(Items from a dataset)
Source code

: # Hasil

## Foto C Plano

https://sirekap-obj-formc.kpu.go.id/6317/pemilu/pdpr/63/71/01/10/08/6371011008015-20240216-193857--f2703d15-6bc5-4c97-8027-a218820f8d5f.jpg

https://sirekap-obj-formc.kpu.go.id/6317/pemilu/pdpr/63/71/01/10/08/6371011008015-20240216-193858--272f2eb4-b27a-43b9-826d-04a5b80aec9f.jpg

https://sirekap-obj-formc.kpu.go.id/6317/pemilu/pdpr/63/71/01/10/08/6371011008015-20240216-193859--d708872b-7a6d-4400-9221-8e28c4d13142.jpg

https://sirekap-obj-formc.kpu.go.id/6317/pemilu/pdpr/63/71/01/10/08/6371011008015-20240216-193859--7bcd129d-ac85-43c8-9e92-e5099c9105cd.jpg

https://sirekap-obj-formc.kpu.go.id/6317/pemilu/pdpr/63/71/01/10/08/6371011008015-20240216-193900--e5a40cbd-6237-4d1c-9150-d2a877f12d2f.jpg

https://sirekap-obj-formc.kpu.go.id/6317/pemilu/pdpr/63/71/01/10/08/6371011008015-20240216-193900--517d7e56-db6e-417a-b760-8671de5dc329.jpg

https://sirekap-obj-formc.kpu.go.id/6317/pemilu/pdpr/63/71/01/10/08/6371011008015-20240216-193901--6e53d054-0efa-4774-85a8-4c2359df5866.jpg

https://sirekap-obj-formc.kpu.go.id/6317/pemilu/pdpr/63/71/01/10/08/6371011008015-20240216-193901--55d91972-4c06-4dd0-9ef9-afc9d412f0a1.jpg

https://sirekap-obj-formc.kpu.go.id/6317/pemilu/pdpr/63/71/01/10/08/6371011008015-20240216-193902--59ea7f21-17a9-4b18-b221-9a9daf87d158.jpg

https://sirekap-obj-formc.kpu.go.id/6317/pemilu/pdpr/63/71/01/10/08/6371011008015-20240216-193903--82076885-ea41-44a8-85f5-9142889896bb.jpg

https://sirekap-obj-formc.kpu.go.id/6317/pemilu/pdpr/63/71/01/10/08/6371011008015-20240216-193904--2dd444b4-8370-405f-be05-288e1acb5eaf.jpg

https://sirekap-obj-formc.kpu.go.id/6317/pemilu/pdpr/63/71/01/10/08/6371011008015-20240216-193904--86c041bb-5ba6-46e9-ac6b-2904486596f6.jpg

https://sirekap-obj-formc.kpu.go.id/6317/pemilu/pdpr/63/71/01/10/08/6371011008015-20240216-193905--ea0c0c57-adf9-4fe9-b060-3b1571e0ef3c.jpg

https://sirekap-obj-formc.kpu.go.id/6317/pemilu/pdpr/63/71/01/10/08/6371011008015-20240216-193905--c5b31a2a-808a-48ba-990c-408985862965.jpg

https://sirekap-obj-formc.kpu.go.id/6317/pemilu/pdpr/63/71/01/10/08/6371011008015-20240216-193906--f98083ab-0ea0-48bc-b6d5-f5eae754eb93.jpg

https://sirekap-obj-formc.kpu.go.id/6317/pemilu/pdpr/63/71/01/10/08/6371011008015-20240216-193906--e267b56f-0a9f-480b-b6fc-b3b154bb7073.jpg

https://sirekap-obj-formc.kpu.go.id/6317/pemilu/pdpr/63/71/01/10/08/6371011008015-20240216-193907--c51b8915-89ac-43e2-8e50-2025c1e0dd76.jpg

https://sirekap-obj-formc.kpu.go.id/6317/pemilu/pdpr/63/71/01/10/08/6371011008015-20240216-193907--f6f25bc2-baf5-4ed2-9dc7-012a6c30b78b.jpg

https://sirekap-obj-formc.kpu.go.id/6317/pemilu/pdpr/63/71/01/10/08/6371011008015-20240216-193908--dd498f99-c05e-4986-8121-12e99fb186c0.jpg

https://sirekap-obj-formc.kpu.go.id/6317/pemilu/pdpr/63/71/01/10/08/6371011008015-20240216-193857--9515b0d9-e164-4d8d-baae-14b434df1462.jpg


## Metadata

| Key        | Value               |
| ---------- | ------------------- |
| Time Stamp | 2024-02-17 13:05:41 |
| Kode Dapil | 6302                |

**Exercise brief**
Would you please copy out every line of the data exactly?

**Answer section**
Source code

: # Hasil

## Foto C Plano

https://sirekap-obj-formc.kpu.go.id/6317/pemilu/pdpr/63/71/01/10/08/6371011008015-20240216-193857--f2703d15-6bc5-4c97-8027-a218820f8d5f.jpg

https://sirekap-obj-formc.kpu.go.id/6317/pemilu/pdpr/63/71/01/10/08/6371011008015-20240216-193858--272f2eb4-b27a-43b9-826d-04a5b80aec9f.jpg

https://sirekap-obj-formc.kpu.go.id/6317/pemilu/pdpr/63/71/01/10/08/6371011008015-20240216-193859--d708872b-7a6d-4400-9221-8e28c4d13142.jpg

https://sirekap-obj-formc.kpu.go.id/6317/pemilu/pdpr/63/71/01/10/08/6371011008015-20240216-193859--7bcd129d-ac85-43c8-9e92-e5099c9105cd.jpg

https://sirekap-obj-formc.kpu.go.id/6317/pemilu/pdpr/63/71/01/10/08/6371011008015-20240216-193900--e5a40cbd-6237-4d1c-9150-d2a877f12d2f.jpg

https://sirekap-obj-formc.kpu.go.id/6317/pemilu/pdpr/63/71/01/10/08/6371011008015-20240216-193900--517d7e56-db6e-417a-b760-8671de5dc329.jpg

https://sirekap-obj-formc.kpu.go.id/6317/pemilu/pdpr/63/71/01/10/08/6371011008015-20240216-193901--6e53d054-0efa-4774-85a8-4c2359df5866.jpg

https://sirekap-obj-formc.kpu.go.id/6317/pemilu/pdpr/63/71/01/10/08/6371011008015-20240216-193901--55d91972-4c06-4dd0-9ef9-afc9d412f0a1.jpg

https://sirekap-obj-formc.kpu.go.id/6317/pemilu/pdpr/63/71/01/10/08/6371011008015-20240216-193902--59ea7f21-17a9-4b18-b221-9a9daf87d158.jpg

https://sirekap-obj-formc.kpu.go.id/6317/pemilu/pdpr/63/71/01/10/08/6371011008015-20240216-193903--82076885-ea41-44a8-85f5-9142889896bb.jpg

https://sirekap-obj-formc.kpu.go.id/6317/pemilu/pdpr/63/71/01/10/08/6371011008015-20240216-193904--2dd444b4-8370-405f-be05-288e1acb5eaf.jpg

https://sirekap-obj-formc.kpu.go.id/6317/pemilu/pdpr/63/71/01/10/08/6371011008015-20240216-193904--86c041bb-5ba6-46e9-ac6b-2904486596f6.jpg

https://sirekap-obj-formc.kpu.go.id/6317/pemilu/pdpr/63/71/01/10/08/6371011008015-20240216-193905--ea0c0c57-adf9-4fe9-b060-3b1571e0ef3c.jpg

https://sirekap-obj-formc.kpu.go.id/6317/pemilu/pdpr/63/71/01/10/08/6371011008015-20240216-193905--c5b31a2a-808a-48ba-990c-408985862965.jpg

https://sirekap-obj-formc.kpu.go.id/6317/pemilu/pdpr/63/71/01/10/08/6371011008015-20240216-193906--f98083ab-0ea0-48bc-b6d5-f5eae754eb93.jpg

https://sirekap-obj-formc.kpu.go.id/6317/pemilu/pdpr/63/71/01/10/08/6371011008015-20240216-193906--e267b56f-0a9f-480b-b6fc-b3b154bb7073.jpg

https://sirekap-obj-formc.kpu.go.id/6317/pemilu/pdpr/63/71/01/10/08/6371011008015-20240216-193907--c51b8915-89ac-43e2-8e50-2025c1e0dd76.jpg

https://sirekap-obj-formc.kpu.go.id/6317/pemilu/pdpr/63/71/01/10/08/6371011008015-20240216-193907--f6f25bc2-baf5-4ed2-9dc7-012a6c30b78b.jpg

https://sirekap-obj-formc.kpu.go.id/6317/pemilu/pdpr/63/71/01/10/08/6371011008015-20240216-193908--dd498f99-c05e-4986-8121-12e99fb186c0.jpg

https://sirekap-obj-formc.kpu.go.id/6317/pemilu/pdpr/63/71/01/10/08/6371011008015-20240216-193857--9515b0d9-e164-4d8d-baae-14b434df1462.jpg


## Metadata

| Key        | Value               |
| ---------- | ------------------- |
| Time Stamp | 2024-02-17 13:05:41 |
| Kode Dapil | 6302                |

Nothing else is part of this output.